Bell-shaped dependence of the rate of ultrafast photoinduced electron transfer from aromatic amino acids to the excited flavin on the donor–acceptor distance in FMN binding proteins

Flavin mononucleotide (FMN)-binding proteins (FBP) from Desulfovibrio vulgaris, Miyazaki F, contain FMN as a cofactor. Upon photo-excitation of the FBP, photoinduced electron transfer (ET) takes place from tryptophan (Trp)32, tyrosine (Tyr)35 and Trp105 residues to the excited isoalloxazine ring (Iso∗) of FMN. The ultrafast fluorescence dynamics of the wild type, and the E13K, E13R, E13T and E13Q substitution isoforms of FBP were simultaneously analyzed with molecular dynamics simulation structures and Kakitani-Mataga ET theory, to obtain the time-dependent ET rates.

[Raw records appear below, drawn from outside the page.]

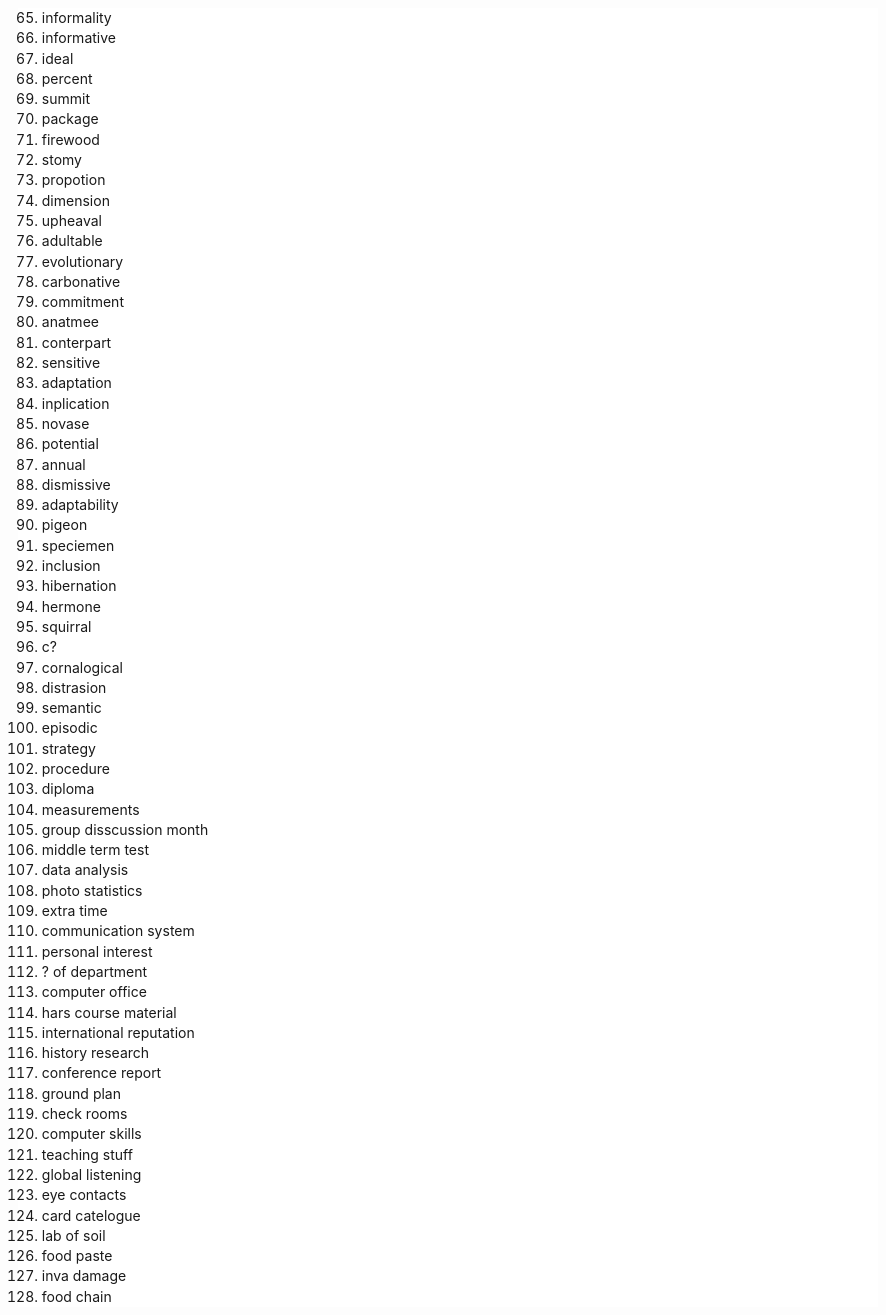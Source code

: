 65. informality
66. informative
67. ideal
68. percent
69. summit
70. package
71. firewood
72. stomy
73. propotion
74. dimension
75. upheaval
76. adultable
77. evolutionary
78. carbonative
79. commitment
80. anatmee
81. conterpart
82. sensitive
83. adaptation
84. inplication
85. novase
86. potential
87. annual
88. dismissive
89. adaptability
90. pigeon
91. speciemen
92. inclusion
93. hibernation
94. hermone
95. squirral
96. c?
97. cornalogical
98. distrasion
99. semantic
100. episodic
101. strategy
102. procedure
103. diploma
104. measurements
105. group disscussion month
106. middle term test
107. data analysis
108. photo statistics
109. extra time
110. communication system
111. personal interest
112. ? of department
113. computer office
114. hars course material
115. international reputation
116. history research
117. conference report
118. ground plan
119. check rooms
120. computer skills
121. teaching stuff
122. global listening
123. eye contacts
124. card catelogue
125. lab of soil
126. food paste
127. inva damage
128. food chain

A bell-shaped behavior of the logarithmic ET rates (InkET) from Trp32 and Trp106 to Iso∗ versus the centre-to-centre donor–acceptor distances (Rc) was obtained in the time domain of sub-ps to ps in all five FBP isoforms. The InkET from Tyr35 to Iso∗ linearly decreased with the Rc distance, which were much slower than those of Trp32 and Trp105. These findings suggest that the nuclear term in the ET theory is important in the ultrafast time domain, whereas the electronic coupling term may be dominant in slower ET rates.